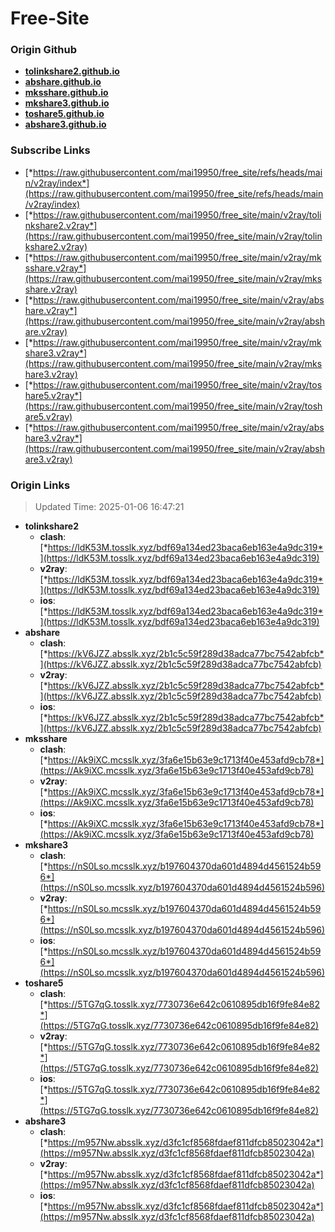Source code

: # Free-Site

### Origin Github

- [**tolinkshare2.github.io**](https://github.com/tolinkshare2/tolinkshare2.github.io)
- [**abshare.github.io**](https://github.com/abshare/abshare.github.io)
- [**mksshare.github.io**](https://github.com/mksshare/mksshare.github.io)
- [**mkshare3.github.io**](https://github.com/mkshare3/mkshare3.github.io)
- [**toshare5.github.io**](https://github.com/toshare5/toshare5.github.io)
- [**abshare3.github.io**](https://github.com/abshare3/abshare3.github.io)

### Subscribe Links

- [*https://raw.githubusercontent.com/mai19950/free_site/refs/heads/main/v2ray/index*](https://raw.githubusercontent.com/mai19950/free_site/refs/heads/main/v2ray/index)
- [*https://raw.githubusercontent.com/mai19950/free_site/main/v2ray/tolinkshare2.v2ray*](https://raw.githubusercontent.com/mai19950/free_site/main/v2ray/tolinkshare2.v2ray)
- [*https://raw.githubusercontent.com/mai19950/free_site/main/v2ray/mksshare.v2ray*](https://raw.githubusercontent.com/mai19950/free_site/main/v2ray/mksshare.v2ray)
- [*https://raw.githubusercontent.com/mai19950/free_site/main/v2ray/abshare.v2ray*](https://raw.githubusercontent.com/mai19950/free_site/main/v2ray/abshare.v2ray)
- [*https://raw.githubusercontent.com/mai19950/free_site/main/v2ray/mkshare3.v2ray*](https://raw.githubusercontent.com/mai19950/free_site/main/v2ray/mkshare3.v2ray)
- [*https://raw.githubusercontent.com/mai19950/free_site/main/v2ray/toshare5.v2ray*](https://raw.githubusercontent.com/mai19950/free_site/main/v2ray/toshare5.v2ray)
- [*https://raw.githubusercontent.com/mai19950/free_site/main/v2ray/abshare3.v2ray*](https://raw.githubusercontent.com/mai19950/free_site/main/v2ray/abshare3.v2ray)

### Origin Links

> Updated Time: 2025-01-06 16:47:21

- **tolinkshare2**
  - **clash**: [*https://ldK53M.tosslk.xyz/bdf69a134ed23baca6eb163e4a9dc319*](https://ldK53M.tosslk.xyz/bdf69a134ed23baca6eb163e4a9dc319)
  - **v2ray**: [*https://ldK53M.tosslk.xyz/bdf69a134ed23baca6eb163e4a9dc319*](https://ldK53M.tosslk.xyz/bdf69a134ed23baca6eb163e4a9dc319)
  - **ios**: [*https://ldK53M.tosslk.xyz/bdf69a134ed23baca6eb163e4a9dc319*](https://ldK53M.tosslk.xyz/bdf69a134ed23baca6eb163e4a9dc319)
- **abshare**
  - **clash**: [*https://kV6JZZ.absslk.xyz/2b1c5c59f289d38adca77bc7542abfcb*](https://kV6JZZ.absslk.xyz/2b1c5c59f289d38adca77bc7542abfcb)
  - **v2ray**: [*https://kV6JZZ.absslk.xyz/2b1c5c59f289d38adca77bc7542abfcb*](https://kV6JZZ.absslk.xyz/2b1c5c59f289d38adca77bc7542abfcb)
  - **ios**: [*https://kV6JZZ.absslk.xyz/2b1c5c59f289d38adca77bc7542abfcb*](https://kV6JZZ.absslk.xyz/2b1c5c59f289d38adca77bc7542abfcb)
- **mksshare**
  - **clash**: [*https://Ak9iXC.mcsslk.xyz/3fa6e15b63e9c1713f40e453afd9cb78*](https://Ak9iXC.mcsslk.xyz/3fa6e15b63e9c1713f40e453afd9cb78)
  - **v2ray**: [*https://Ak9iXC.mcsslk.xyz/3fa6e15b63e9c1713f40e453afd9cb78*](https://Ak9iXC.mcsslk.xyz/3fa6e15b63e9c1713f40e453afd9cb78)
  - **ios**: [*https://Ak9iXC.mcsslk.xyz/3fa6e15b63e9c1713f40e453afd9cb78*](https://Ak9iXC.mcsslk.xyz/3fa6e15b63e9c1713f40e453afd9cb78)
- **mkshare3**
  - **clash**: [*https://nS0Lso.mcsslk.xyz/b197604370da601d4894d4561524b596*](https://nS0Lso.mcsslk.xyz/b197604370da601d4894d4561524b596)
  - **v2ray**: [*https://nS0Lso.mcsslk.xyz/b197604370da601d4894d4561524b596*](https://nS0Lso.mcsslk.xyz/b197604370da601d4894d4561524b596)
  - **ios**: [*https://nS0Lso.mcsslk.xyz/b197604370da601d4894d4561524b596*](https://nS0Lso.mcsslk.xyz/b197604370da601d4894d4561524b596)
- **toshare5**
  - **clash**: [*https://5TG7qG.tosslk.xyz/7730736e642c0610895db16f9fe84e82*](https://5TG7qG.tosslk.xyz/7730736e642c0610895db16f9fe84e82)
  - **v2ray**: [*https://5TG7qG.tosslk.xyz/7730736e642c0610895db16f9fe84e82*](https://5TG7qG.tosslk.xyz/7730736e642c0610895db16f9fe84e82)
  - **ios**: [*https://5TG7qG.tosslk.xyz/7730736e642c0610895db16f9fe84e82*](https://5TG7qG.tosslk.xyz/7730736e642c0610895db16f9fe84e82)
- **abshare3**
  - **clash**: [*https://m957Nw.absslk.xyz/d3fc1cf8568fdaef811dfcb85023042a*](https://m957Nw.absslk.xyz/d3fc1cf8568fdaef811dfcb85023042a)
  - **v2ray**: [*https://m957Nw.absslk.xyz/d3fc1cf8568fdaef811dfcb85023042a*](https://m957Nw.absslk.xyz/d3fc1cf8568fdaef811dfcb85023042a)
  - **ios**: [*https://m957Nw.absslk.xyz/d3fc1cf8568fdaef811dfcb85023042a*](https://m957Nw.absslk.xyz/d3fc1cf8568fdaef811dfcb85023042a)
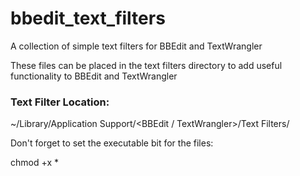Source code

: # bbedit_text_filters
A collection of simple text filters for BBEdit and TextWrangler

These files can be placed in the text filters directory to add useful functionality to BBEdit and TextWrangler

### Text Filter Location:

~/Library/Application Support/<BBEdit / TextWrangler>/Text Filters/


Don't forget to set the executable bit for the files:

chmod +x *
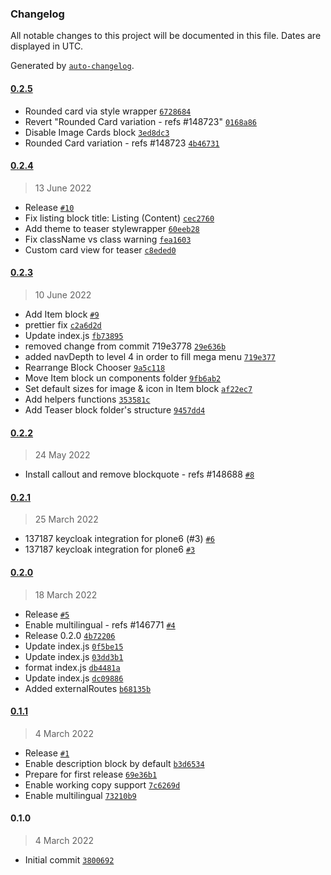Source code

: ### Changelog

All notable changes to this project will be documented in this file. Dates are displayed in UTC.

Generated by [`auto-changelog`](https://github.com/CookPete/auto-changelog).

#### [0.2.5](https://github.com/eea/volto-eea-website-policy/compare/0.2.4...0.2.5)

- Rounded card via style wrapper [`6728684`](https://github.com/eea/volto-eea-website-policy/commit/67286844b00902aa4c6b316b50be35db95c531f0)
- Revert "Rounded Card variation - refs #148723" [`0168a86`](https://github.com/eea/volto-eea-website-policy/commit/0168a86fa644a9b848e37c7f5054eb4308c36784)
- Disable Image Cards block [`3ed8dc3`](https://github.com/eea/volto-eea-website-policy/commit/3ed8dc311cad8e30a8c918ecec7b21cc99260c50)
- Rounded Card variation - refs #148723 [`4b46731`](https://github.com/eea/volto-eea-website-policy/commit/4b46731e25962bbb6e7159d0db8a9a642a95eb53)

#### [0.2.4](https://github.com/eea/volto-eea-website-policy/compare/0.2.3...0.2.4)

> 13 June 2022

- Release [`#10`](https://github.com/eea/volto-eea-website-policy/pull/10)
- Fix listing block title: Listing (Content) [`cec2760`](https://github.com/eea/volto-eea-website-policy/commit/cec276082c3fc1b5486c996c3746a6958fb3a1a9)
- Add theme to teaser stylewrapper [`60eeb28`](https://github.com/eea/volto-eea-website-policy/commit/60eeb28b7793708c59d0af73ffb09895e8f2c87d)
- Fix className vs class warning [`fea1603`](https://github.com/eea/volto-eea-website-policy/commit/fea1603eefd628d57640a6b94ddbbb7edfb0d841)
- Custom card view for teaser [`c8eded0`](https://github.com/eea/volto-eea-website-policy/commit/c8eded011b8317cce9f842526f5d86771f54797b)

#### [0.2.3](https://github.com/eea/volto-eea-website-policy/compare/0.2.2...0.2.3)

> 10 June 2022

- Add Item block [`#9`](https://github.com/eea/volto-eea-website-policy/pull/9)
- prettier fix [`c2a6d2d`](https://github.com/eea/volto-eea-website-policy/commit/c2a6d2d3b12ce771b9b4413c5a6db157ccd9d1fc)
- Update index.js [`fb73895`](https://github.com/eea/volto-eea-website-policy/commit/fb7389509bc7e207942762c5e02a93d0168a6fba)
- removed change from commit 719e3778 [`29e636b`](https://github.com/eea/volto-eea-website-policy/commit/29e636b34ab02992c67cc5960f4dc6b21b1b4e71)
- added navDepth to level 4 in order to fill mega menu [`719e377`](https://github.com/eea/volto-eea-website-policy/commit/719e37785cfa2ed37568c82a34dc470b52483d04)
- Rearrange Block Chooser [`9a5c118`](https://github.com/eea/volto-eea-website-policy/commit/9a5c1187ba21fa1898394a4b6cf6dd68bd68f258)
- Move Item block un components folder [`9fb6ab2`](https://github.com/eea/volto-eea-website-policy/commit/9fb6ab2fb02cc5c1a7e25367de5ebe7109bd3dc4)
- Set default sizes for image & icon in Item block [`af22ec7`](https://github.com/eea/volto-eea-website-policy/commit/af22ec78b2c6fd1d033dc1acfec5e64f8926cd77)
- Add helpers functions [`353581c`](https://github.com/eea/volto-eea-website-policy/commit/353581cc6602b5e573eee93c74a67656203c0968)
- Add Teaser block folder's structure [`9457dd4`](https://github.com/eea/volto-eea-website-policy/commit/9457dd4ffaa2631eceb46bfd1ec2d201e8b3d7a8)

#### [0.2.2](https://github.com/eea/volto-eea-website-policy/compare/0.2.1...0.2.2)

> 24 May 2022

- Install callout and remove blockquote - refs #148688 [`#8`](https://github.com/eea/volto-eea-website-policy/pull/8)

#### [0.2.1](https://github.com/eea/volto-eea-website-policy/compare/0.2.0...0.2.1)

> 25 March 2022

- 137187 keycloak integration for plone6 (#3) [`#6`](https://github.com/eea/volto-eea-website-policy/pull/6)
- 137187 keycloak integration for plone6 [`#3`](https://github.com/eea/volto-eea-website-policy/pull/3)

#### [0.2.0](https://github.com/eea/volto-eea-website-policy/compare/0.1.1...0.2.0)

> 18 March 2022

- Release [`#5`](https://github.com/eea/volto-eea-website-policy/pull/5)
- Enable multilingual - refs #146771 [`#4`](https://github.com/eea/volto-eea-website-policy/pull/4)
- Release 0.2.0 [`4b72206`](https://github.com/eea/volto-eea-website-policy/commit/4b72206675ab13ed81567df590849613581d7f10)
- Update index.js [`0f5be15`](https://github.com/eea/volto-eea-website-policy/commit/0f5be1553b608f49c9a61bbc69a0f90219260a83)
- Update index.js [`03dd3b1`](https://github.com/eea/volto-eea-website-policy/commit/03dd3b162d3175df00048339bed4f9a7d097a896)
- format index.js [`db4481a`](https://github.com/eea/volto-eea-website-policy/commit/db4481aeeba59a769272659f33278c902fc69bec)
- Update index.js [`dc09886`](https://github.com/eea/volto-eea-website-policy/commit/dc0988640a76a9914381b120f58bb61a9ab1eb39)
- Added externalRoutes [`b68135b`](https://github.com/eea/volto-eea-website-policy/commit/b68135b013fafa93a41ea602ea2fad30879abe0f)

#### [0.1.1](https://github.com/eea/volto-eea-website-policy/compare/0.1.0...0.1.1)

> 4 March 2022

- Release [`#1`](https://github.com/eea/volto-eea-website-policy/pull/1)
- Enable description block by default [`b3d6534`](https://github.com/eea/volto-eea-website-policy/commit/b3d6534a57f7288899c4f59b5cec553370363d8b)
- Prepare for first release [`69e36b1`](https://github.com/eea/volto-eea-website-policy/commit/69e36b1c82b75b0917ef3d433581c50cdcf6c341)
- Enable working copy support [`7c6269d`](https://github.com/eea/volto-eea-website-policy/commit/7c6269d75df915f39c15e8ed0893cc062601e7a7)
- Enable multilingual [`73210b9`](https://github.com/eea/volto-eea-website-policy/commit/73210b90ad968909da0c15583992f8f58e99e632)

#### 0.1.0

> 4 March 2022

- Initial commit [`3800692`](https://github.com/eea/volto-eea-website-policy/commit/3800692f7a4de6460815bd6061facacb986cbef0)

..............................

# Your objective:
Whenever a line of the data includes "variation", copy that line.

# Solution to the problem:
- Revert "Rounded Card variation - refs #148723" [`0168a86`](https://github.com/eea/volto-eea-website-policy/commit/0168a86fa644a9b848e37c7f5054eb4308c36784)
- Rounded Card variation - refs #148723 [`4b46731`](https://github.com/eea/volto-eea-website-policy/commit/4b46731e25962bbb6e7159d0db8a9a642a95eb53)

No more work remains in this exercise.